## Goal of the exercise
Retype every entry below without altering anything.

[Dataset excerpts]
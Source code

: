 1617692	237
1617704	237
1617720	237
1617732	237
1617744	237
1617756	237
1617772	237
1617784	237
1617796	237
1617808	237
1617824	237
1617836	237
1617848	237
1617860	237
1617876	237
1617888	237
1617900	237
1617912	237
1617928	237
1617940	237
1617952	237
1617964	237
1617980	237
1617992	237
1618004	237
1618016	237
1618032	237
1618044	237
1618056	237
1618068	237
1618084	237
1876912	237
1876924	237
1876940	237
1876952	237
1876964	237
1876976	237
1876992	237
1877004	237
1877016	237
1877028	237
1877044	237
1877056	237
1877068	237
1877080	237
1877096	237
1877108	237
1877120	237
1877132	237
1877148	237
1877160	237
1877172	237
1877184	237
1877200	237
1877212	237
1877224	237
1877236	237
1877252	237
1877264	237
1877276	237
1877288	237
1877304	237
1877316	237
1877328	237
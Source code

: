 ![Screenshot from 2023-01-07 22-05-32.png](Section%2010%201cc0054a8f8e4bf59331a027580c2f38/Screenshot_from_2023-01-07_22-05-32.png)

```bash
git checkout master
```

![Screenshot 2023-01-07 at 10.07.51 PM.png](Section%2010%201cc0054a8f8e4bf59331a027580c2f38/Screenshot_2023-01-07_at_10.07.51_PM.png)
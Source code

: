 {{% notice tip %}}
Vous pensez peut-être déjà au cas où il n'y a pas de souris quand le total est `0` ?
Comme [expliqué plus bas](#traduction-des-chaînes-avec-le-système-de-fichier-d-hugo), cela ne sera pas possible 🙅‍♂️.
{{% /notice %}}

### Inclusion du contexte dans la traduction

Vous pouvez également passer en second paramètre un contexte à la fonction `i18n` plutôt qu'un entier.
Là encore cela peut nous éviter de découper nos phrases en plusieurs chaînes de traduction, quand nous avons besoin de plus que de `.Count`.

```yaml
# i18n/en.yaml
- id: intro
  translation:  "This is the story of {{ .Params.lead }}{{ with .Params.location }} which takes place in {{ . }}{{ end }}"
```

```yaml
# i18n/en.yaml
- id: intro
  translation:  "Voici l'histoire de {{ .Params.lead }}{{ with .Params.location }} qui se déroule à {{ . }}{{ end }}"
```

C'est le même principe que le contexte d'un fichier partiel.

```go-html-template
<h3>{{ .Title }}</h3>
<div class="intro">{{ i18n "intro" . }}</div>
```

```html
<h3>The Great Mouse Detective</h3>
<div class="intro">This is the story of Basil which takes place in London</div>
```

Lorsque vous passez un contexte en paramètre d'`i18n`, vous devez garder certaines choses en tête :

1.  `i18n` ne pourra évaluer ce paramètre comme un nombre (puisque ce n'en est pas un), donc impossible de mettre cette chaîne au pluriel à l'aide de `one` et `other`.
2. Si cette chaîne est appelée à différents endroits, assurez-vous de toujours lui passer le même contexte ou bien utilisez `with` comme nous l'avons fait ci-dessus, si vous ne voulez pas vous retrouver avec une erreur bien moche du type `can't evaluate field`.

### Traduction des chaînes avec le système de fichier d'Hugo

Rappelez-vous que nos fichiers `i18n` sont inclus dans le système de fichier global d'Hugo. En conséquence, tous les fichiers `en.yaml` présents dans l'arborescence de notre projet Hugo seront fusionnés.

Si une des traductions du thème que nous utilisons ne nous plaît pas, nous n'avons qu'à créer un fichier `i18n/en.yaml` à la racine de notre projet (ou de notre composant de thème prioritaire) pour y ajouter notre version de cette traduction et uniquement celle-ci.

## Output below
Source code

: 1617692	237
1617704	237
1617720	237
1617732	237
1617744	237
1617756	237
1617772	237
1617784	237
1617796	237
1617808	237
1617824	237
1617836	237
1617848	237
1617860	237
1617876	237
1617888	237
1617900	237
1617912	237
1617928	237
1617940	237
1617952	237
1617964	237
1617980	237
1617992	237
1618004	237
1618016	237
1618032	237
1618044	237
1618056	237
1618068	237
1618084	237
1876912	237
1876924	237
1876940	237
1876952	237
1876964	237
1876976	237
1876992	237
1877004	237
1877016	237
1877028	237
1877044	237
1877056	237
1877068	237
1877080	237
1877096	237
1877108	237
1877120	237
1877132	237
1877148	237
1877160	237
1877172	237
1877184	237
1877200	237
1877212	237
1877224	237
1877236	237
1877252	237
1877264	237
1877276	237
1877288	237
1877304	237
1877316	237
1877328	237
Source code

: ![Screenshot from 2023-01-07 22-05-32.png](Section%2010%201cc0054a8f8e4bf59331a027580c2f38/Screenshot_from_2023-01-07_22-05-32.png)

```bash
git checkout master
```

![Screenshot 2023-01-07 at 10.07.51 PM.png](Section%2010%201cc0054a8f8e4bf59331a027580c2f38/Screenshot_2023-01-07_at_10.07.51_PM.png)
Source code

: {{% notice tip %}}
Vous pensez peut-être déjà au cas où il n'y a pas de souris quand le total est `0` ?
Comme [expliqué plus bas](#traduction-des-chaînes-avec-le-système-de-fichier-d-hugo), cela ne sera pas possible 🙅‍♂️.
{{% /notice %}}

### Inclusion du contexte dans la traduction

Vous pouvez également passer en second paramètre un contexte à la fonction `i18n` plutôt qu'un entier.
Là encore cela peut nous éviter de découper nos phrases en plusieurs chaînes de traduction, quand nous avons besoin de plus que de `.Count`.

```yaml
# i18n/en.yaml
- id: intro
  translation:  "This is the story of {{ .Params.lead }}{{ with .Params.location }} which takes place in {{ . }}{{ end }}"
```

```yaml
# i18n/en.yaml
- id: intro
  translation:  "Voici l'histoire de {{ .Params.lead }}{{ with .Params.location }} qui se déroule à {{ . }}{{ end }}"
```

C'est le même principe que le contexte d'un fichier partiel.

```go-html-template
<h3>{{ .Title }}</h3>
<div class="intro">{{ i18n "intro" . }}</div>
```

```html
<h3>The Great Mouse Detective</h3>
<div class="intro">This is the story of Basil which takes place in London</div>
```

Lorsque vous passez un contexte en paramètre d'`i18n`, vous devez garder certaines choses en tête :

1.  `i18n` ne pourra évaluer ce paramètre comme un nombre (puisque ce n'en est pas un), donc impossible de mettre cette chaîne au pluriel à l'aide de `one` et `other`.
2. Si cette chaîne est appelée à différents endroits, assurez-vous de toujours lui passer le même contexte ou bien utilisez `with` comme nous l'avons fait ci-dessus, si vous ne voulez pas vous retrouver avec une erreur bien moche du type `can't evaluate field`.

### Traduction des chaînes avec le système de fichier d'Hugo

Rappelez-vous que nos fichiers `i18n` sont inclus dans le système de fichier global d'Hugo. En conséquence, tous les fichiers `en.yaml` présents dans l'arborescence de notre projet Hugo seront fusionnés.

Si une des traductions du thème que nous utilisons ne nous plaît pas, nous n'avons qu'à créer un fichier `i18n/en.yaml` à la racine de notre projet (ou de notre composant de thème prioritaire) pour y ajouter notre version de cette traduction et uniquement celle-ci.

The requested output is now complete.